U.S. trade deficit surges to five-month high as imports soar - Reuters

U.S. trade deficit surges to five-month high as imports soar

WASHINGTON (Reuters) - The U.S. trade deficit jumped to a five-month high in May as imports of goods increased, likely as businesses restocked ahead of an increase in tariffs on Chinese merchandise, eclipsing a broad rise in exports.
FILE PHOTO: An aerial photo looking north shows shipping containers at the Port of Seattle and the Elliott Bay waterfront in Seattle, Washington, U.S. March 21, 2019. REUTERS/Lindsey Wasson/File Photo
The Commerce Department said on Wednesday the trade deficit surged 8.4% to $55.5 billion. Data for April was revised higher to show the trade gap widening to $51.2 billion instead of the previously reported $50.8 billion. Economists polled by Reuters had forecast the trade gap widening to $54.0 billion in May.
The goods trade deficit with China, a focus of President Donald Trump’s “America First” agenda, increased 12.2% to $30.2 billion, with imports rising 12.8%. Trump recently raised additional import tariffs on Chinese goods, prompting Beijing to retaliate.
Trump and Chinese President Xi Jinping last week agreed to a trade truce and a return to talks. White House trade adviser Peter Navarro said on Tuesday talks were heading in the right direction, but it would take time to get the right deal made.

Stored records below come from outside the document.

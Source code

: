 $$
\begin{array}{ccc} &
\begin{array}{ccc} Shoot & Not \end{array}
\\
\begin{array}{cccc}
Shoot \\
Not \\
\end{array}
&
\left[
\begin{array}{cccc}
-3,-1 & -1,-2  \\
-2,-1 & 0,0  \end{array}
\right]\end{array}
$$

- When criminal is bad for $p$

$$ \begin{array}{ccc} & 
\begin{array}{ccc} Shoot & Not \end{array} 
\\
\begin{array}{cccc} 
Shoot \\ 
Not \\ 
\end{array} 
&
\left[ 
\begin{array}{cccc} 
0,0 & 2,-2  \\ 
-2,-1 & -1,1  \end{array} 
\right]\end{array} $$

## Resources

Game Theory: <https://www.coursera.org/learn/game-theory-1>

The U.S.-China trade tensions have caused wild swings in the trade deficit, with exporters and importers trying to stay ahead of the tariff fight between the two economic giants.
In May, goods imports increased 4.0% to $217.0 billion. Imports of consumer goods rose $1.4 billion, while those of motor vehicle and parts soared $2.3 billion to a record high. There were also big increases in imports of capital goods and industrial supplies and materials.
Goods exports rose 2.8% to $140.8 billion. Exports of consumer goods increased $0.8 billion and soybean exports advanced $0.7 billion. Civilian aircraft exports rose $0.5 billion. Gains are, however, likely to be capped after Boeing in March suspended deliveries of its fastest-selling MAX 737 jetliner. The aircraft was grounded indefinitely following two deadly crashes in five months. Production of the troubled plane has been cut.
When adjusted for inflation, the goods trade deficit increased $4.8 billion to $87.0 billion in May. The increase in the so-called real goods trade deficit suggests that trade could be a drag on second-quarter gross domestic product.

Trade contributed 0.94 percentage point to the economy’s 3.1% annualized growth pace in the first quarter. The Atlanta Fed is forecasting gross domestic product rising at a 1.5% rate in the April-June quarter.
The wider trade deficit added to weak housing, manufacturing, business investment and moderate consumer spending in offering a downbeat assessment of the economy.